*** Opening Stored data ***
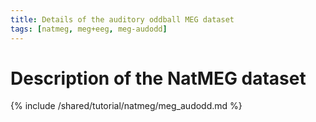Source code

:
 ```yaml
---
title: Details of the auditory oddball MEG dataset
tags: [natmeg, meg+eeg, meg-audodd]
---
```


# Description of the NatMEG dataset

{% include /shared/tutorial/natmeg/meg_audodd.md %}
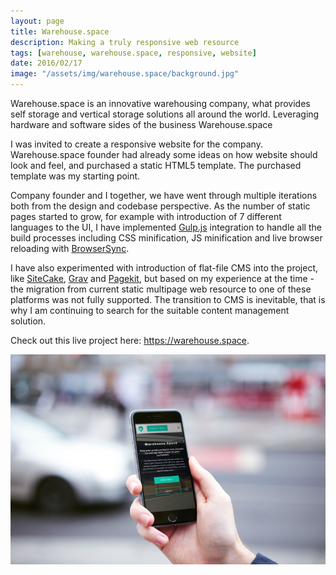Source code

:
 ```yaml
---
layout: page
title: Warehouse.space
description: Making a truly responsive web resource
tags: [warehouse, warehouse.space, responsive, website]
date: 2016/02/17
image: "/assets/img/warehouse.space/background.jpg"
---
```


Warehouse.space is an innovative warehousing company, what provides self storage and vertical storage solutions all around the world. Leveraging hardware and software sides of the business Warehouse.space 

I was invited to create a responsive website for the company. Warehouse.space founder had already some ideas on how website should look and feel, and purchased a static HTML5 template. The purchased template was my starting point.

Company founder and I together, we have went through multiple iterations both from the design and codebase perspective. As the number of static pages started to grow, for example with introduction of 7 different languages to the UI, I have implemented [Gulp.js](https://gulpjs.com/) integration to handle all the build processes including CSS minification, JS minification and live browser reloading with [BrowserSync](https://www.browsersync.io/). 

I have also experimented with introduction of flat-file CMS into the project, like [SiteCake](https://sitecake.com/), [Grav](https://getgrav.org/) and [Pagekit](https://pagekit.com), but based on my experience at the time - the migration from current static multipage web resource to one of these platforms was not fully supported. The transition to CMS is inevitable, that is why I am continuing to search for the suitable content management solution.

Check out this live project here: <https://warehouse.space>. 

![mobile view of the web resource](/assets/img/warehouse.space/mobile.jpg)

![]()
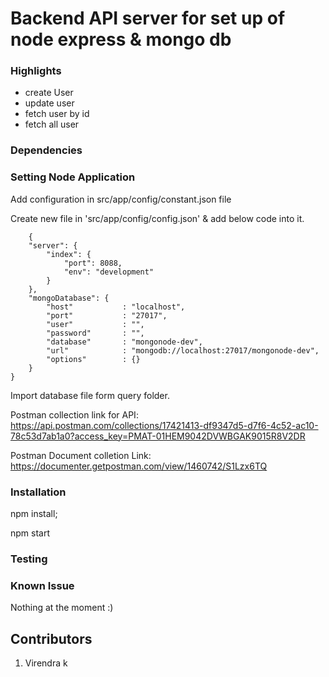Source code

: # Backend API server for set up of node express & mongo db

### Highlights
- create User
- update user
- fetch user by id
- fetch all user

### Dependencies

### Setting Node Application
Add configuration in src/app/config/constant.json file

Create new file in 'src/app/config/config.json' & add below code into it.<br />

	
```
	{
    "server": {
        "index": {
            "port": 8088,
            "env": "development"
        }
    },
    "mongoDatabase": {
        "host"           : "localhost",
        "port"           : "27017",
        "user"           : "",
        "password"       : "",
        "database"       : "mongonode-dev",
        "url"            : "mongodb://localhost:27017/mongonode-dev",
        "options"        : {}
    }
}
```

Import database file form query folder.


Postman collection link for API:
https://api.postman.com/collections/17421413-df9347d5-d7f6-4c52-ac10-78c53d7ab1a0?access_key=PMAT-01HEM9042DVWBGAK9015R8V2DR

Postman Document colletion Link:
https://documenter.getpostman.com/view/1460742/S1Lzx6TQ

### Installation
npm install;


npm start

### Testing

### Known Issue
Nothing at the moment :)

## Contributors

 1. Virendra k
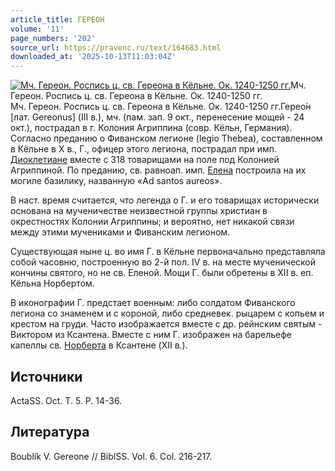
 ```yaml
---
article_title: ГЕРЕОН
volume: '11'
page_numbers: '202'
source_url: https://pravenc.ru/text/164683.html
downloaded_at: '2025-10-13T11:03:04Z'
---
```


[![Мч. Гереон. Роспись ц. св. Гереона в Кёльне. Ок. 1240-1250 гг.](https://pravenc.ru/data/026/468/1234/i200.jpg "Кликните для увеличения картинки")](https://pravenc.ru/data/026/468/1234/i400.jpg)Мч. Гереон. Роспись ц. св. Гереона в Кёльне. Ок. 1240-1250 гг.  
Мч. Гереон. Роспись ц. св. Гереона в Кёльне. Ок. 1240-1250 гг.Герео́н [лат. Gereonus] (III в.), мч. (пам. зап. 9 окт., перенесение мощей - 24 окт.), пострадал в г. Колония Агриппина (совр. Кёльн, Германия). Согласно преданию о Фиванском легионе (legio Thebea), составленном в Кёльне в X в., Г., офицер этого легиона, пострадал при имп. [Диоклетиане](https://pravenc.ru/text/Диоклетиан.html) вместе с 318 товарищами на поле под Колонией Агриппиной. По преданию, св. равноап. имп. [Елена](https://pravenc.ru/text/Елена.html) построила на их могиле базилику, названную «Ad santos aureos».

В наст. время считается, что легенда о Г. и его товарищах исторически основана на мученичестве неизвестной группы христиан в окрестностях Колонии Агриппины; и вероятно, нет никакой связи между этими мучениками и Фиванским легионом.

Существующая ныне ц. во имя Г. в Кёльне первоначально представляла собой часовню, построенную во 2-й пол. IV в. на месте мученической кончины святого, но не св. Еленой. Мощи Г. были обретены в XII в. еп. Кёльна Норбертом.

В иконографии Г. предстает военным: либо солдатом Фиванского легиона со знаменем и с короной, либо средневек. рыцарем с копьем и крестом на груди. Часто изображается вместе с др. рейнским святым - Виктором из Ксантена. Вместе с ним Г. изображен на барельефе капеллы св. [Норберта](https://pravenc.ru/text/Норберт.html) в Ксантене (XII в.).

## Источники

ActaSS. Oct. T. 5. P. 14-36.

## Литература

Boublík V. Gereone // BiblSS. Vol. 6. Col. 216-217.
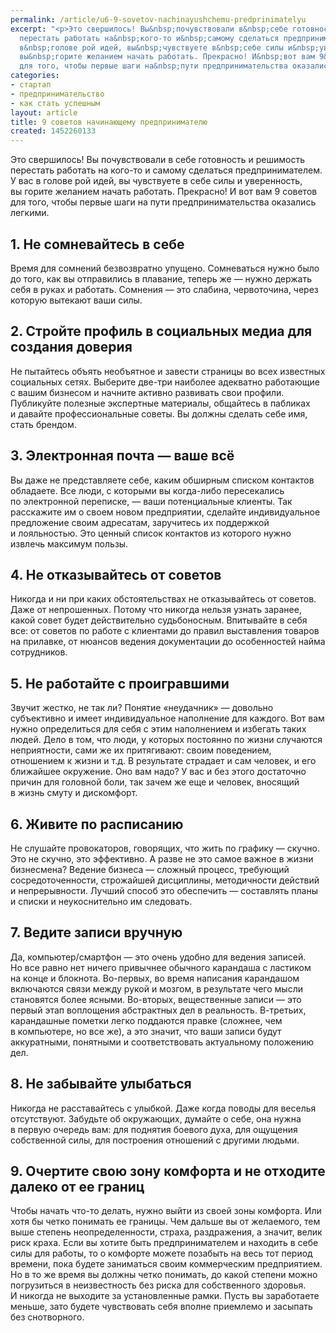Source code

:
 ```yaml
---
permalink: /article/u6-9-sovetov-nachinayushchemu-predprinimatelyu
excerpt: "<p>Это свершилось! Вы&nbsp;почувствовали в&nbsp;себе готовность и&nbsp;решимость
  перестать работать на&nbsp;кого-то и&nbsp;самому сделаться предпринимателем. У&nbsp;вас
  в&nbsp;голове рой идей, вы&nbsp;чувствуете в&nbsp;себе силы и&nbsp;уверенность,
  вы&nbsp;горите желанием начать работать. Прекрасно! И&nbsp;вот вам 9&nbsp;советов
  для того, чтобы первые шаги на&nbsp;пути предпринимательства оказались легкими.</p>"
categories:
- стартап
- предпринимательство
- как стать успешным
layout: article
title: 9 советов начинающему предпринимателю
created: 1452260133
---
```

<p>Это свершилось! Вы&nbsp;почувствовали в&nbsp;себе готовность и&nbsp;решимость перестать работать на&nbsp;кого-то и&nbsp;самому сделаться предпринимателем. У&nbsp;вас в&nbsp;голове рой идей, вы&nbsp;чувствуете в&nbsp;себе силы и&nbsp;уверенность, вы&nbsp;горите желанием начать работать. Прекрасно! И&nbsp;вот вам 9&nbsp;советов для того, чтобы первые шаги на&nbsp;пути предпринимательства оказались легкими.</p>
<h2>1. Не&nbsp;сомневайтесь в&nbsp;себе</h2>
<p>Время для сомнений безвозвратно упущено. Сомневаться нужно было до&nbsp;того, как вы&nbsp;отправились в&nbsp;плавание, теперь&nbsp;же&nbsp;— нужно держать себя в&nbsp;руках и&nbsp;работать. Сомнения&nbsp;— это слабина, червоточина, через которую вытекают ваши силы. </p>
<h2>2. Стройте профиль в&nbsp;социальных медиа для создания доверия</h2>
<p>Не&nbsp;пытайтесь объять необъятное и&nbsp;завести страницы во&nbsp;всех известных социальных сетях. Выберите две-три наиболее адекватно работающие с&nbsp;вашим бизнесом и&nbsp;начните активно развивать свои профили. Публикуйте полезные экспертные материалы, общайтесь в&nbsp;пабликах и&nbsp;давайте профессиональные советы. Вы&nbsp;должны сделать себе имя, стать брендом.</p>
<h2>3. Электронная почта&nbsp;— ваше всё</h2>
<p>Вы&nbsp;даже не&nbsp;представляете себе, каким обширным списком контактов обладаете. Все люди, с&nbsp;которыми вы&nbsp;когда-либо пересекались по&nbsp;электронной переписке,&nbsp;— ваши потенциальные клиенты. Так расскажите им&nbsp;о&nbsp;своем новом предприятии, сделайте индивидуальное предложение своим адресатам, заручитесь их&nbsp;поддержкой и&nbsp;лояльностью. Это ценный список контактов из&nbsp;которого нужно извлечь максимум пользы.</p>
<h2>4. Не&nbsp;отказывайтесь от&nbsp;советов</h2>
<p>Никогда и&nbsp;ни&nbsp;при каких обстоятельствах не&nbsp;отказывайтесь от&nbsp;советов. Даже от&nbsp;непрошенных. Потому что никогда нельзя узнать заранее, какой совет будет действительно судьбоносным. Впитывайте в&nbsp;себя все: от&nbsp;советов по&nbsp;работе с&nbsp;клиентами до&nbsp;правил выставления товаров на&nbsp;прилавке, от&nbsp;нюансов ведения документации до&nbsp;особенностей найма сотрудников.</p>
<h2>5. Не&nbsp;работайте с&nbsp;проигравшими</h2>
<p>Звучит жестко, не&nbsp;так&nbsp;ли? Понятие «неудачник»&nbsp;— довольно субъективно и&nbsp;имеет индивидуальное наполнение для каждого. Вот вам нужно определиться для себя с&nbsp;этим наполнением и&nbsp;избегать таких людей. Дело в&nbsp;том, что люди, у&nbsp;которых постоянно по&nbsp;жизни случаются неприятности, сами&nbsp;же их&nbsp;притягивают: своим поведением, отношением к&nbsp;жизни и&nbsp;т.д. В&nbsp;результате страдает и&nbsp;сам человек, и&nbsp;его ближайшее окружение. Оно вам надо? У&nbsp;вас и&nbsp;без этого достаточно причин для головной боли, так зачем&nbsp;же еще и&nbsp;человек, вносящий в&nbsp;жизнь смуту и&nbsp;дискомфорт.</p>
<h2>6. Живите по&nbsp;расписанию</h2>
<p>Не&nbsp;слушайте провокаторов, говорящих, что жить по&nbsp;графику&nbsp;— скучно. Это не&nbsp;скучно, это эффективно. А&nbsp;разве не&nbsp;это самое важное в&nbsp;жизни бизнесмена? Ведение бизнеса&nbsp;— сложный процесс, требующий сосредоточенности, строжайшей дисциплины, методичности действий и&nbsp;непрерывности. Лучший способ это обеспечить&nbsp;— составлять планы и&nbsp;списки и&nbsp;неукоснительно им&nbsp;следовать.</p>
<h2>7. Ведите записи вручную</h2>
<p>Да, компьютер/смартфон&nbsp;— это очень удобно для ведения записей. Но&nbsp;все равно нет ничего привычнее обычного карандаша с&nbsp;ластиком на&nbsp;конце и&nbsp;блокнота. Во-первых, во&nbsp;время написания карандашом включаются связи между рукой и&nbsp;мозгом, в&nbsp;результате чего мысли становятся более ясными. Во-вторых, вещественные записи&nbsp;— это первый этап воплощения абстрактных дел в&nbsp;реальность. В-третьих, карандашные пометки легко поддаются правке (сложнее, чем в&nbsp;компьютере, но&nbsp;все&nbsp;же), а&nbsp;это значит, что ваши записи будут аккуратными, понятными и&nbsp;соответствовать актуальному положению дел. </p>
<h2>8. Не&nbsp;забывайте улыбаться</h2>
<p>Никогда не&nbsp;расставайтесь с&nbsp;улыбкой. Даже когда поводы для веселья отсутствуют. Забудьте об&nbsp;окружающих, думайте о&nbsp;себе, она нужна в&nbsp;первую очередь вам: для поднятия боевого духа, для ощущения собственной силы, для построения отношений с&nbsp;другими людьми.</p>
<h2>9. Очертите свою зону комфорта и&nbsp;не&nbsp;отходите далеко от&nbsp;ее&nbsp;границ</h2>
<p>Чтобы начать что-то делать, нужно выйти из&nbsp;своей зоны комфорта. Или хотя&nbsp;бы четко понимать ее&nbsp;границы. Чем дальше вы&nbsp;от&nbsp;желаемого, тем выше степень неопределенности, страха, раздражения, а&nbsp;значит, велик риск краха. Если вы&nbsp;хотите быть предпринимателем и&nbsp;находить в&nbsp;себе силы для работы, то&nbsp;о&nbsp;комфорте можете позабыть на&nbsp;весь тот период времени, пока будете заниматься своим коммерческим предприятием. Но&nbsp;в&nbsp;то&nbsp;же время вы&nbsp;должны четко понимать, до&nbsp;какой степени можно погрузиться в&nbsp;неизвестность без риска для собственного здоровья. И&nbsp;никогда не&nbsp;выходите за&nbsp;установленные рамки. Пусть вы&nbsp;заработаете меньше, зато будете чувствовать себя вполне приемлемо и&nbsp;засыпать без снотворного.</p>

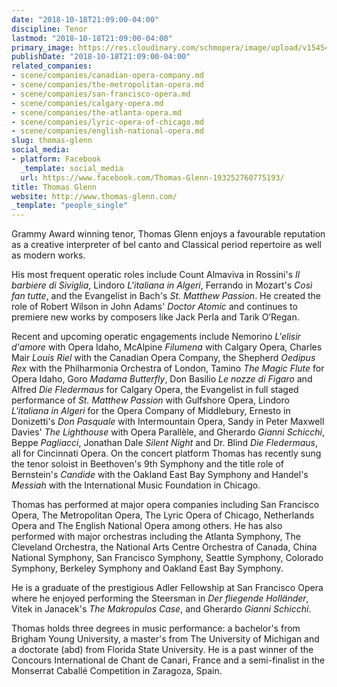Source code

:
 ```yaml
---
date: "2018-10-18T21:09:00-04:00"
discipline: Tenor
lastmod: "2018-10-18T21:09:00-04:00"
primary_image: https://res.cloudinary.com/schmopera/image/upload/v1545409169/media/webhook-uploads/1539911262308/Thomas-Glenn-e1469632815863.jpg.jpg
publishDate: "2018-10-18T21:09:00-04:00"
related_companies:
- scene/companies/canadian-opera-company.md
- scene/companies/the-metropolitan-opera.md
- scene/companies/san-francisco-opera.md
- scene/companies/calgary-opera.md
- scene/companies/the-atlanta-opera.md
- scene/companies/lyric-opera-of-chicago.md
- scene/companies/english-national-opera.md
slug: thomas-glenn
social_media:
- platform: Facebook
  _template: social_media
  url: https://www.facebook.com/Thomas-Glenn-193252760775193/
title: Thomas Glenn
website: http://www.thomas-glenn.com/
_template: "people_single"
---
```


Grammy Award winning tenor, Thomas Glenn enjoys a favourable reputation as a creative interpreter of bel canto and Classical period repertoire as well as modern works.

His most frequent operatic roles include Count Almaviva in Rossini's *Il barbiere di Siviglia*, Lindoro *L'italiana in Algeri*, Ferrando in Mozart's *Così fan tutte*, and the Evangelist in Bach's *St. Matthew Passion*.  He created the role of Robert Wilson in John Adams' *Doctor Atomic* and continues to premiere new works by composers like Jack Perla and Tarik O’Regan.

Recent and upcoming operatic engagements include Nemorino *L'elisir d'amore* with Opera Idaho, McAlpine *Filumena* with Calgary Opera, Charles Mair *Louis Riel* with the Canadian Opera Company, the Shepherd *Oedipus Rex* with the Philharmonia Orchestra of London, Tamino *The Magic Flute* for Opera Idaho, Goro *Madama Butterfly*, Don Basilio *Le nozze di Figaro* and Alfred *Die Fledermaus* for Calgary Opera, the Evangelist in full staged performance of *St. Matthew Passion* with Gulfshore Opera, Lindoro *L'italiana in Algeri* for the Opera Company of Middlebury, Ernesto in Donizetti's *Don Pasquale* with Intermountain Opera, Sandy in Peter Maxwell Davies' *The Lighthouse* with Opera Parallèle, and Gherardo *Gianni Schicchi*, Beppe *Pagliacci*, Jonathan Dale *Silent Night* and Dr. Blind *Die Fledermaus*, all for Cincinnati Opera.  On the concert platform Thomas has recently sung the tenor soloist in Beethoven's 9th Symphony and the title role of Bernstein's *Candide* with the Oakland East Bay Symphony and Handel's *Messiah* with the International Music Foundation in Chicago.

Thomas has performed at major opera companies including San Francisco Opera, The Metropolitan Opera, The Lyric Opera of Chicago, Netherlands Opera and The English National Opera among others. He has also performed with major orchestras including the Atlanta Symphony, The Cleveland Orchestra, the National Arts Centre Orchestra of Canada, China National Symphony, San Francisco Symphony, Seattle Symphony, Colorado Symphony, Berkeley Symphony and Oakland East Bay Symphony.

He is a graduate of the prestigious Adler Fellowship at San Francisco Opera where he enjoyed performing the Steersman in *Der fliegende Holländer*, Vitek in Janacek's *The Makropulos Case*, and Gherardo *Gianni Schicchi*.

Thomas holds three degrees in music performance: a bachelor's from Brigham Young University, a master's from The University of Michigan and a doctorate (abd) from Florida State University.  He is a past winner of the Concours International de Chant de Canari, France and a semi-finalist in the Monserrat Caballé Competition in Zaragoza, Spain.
*** Closing Stored data ***
To do = Return nothing but the lines running from the start of the data to the line with "Warehouse.space is an", please, both ends included and no pictures.

Expected answer =
Source code

:
 ```yaml
---
title: Details of the auditory oddball MEG dataset
tags: [natmeg, meg+eeg, meg-audodd]
---
```


# Description of the NatMEG dataset

{% include /shared/tutorial/natmeg/meg_audodd.md %}
Source code

:
 ```yaml
---
layout: page
title: Warehouse.space
description: Making a truly responsive web resource
tags: [warehouse, warehouse.space, responsive, website]
date: 2016/02/17
image: "/assets/img/warehouse.space/background.jpg"
---
```


Warehouse.space is an innovative warehousing company, what provides self storage and vertical storage solutions all around the world. Leveraging hardware and software sides of the business Warehouse.space 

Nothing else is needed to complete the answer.